Junto às outras bailarinas, participa, então, dos testes para o desempenho do Cisne Negro, e
se esmera, se exige, se propõe, de todas as maneiras, a alcançar este lugar. Encontra, porém
no meio do caminho, uma contingência que desestabiliza seu arranjo sintomático como Cisne
Branco. Para o desempenho do Cisne Negro, o diretor convoca a manifestação de alguma
coisa muito estranha ao corpo de Nina. Ela é convocada a sentir desejo sexual e induzida à
pratica da masturbação. Esta novidade despertada pelo coreógrafo, na falta do Nome do Pai,
cai sobre Nina como um imperativo superegóico. Chamada ao encontro com o Outro sexo
rompe-se o laço imaginário com a mãe e na falta de recursos simbólicos para arranjar-se com
os significantes de que dispunha, Nina inicia um percurso decisivo que porá seu ser em risco.

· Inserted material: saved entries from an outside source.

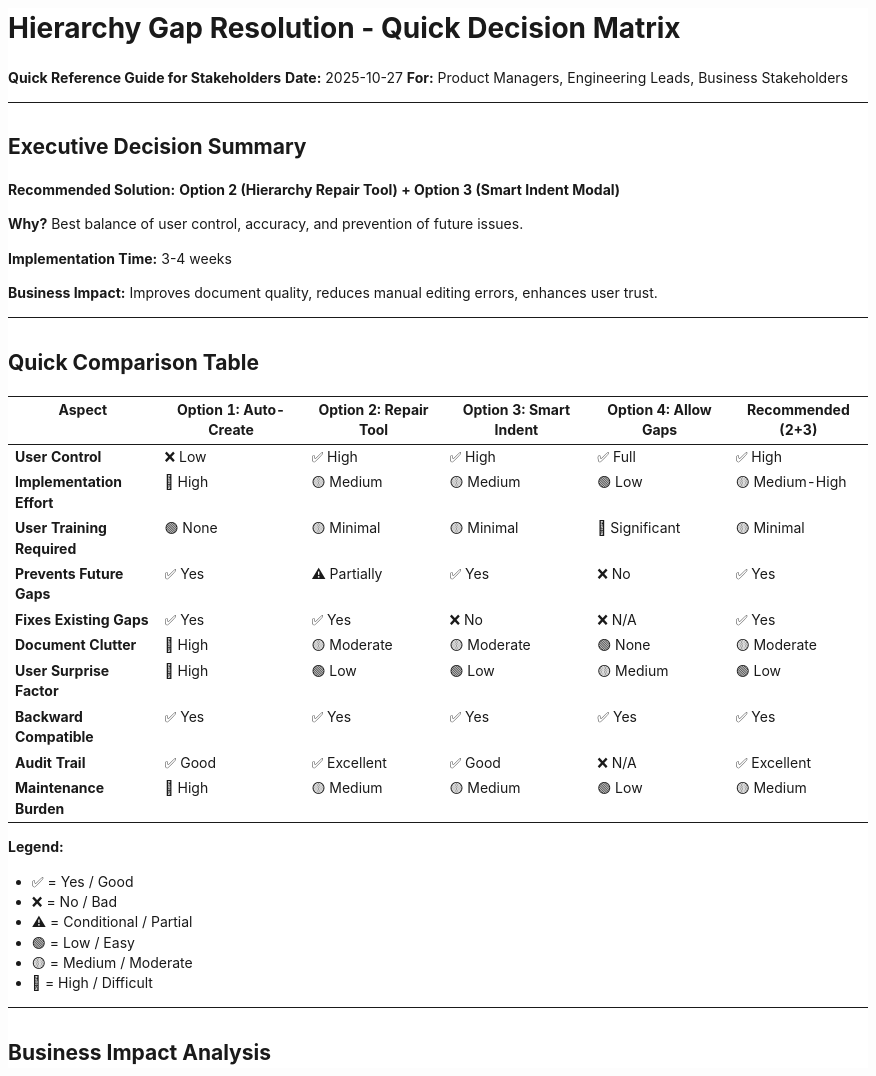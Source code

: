 # Hierarchy Gap Resolution - Quick Decision Matrix

**Quick Reference Guide for Stakeholders**
**Date:** 2025-10-27
**For:** Product Managers, Engineering Leads, Business Stakeholders

---

## Executive Decision Summary

**Recommended Solution:** **Option 2 (Hierarchy Repair Tool) + Option 3 (Smart Indent Modal)**

**Why?** Best balance of user control, accuracy, and prevention of future issues.

**Implementation Time:** 3-4 weeks

**Business Impact:** Improves document quality, reduces manual editing errors, enhances user trust.

---

## Quick Comparison Table

| Aspect | Option 1: Auto-Create | Option 2: Repair Tool | Option 3: Smart Indent | Option 4: Allow Gaps | **Recommended (2+3)** |
|--------|----------------------|----------------------|------------------------|---------------------|----------------------|
| **User Control** | ❌ Low | ✅ High | ✅ High | ✅ Full | ✅ High |
| **Implementation Effort** | 🔴 High | 🟡 Medium | 🟡 Medium | 🟢 Low | 🟡 Medium-High |
| **User Training Required** | 🟢 None | 🟡 Minimal | 🟡 Minimal | 🔴 Significant | 🟡 Minimal |
| **Prevents Future Gaps** | ✅ Yes | ⚠️ Partially | ✅ Yes | ❌ No | ✅ Yes |
| **Fixes Existing Gaps** | ✅ Yes | ✅ Yes | ❌ No | ❌ N/A | ✅ Yes |
| **Document Clutter** | 🔴 High | 🟡 Moderate | 🟡 Moderate | 🟢 None | 🟡 Moderate |
| **User Surprise Factor** | 🔴 High | 🟢 Low | 🟢 Low | 🟡 Medium | 🟢 Low |
| **Backward Compatible** | ✅ Yes | ✅ Yes | ✅ Yes | ✅ Yes | ✅ Yes |
| **Audit Trail** | ✅ Good | ✅ Excellent | ✅ Good | ❌ N/A | ✅ Excellent |
| **Maintenance Burden** | 🔴 High | 🟡 Medium | 🟡 Medium | 🟢 Low | 🟡 Medium |

**Legend:**
- ✅ = Yes / Good
- ❌ = No / Bad
- ⚠️ = Conditional / Partial
- 🟢 = Low / Easy
- 🟡 = Medium / Moderate
- 🔴 = High / Difficult

---

## Business Impact Analysis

Seu corpo desperta para a sua primavera, surgem suas primeiras experiências com o diretor
do balé, que tem por hábito seduzir a bailarina primeira para depois abandoná-la. Inicia-se,
também, uma acirrada disputa entre Nina e Lily, a colega do corpo de baile que disputa com
ela o mesmo lugar destacado do Cisne Negro. Quando o real do corpo e seu gozo entram em
cena, por exigência desse outro que lhe aparece como un pére (impar), o nó do imaginário
Cisne Branco se rompe. Para este unheimlich, Nina constituirá um delírio persecutório,
tomando Lily como seu duplo que “quer roubar seu lugar”. Nina alucina vários circuitos
chegando à cama com Lily num ato sexual nunca experimentado Assim, além de incrementar
os cortes no corpo de que já fazia uso, tentará articular, novamente real e simbólico.
Entretanto, a falta da incidência do Nome-do-Pai suscita nela um modo de gozo que se
evidencia pela ausência de ligação entre pulsão e objeto externo. Como ensina Lacan, mais
tarde, o Nome do Pai não apenas significa o desejo da Mãe, mas mantém junto, para cada
sujeito, um a um, Real, Simbólico e Imaginário. Os Nomes do Pai, como afirma Lacan, são
instrumentos para significar o gozo e velar o objeto como separado do corpo.
Não tendo chances de fazer da contingência do gozo estranho em seu corpo, um possível a
favor da vida, Nina evidencia que o amor não lhe trouxe socorro e o real foi mais rápido. Na
passagem entre o Cisne Branco e o Negro, Nina se corta em espelho e, ao tentar alçar o vôo
entre os dois, cai, como objeto, fora da cena.
Referências bibliográficas:
LACAN, J. O Seminário, livro 4: a relação de objeto. Rio de Janeiro: Jorge Zahar Ed., 1995.
_________ Duas notas sobre a criança. Em: Opção Lacaniana, São Paulo, n.21, p. 5-6, abril
1998.
________ O Seminário, livro 5: a angústia. Rio de Janeiro: Jorge Zahar Ed., 2005.
________ O Seminário, livro 23: o sinthoma. Rio de Janeiro: Jorge Zahar Ed., 2007.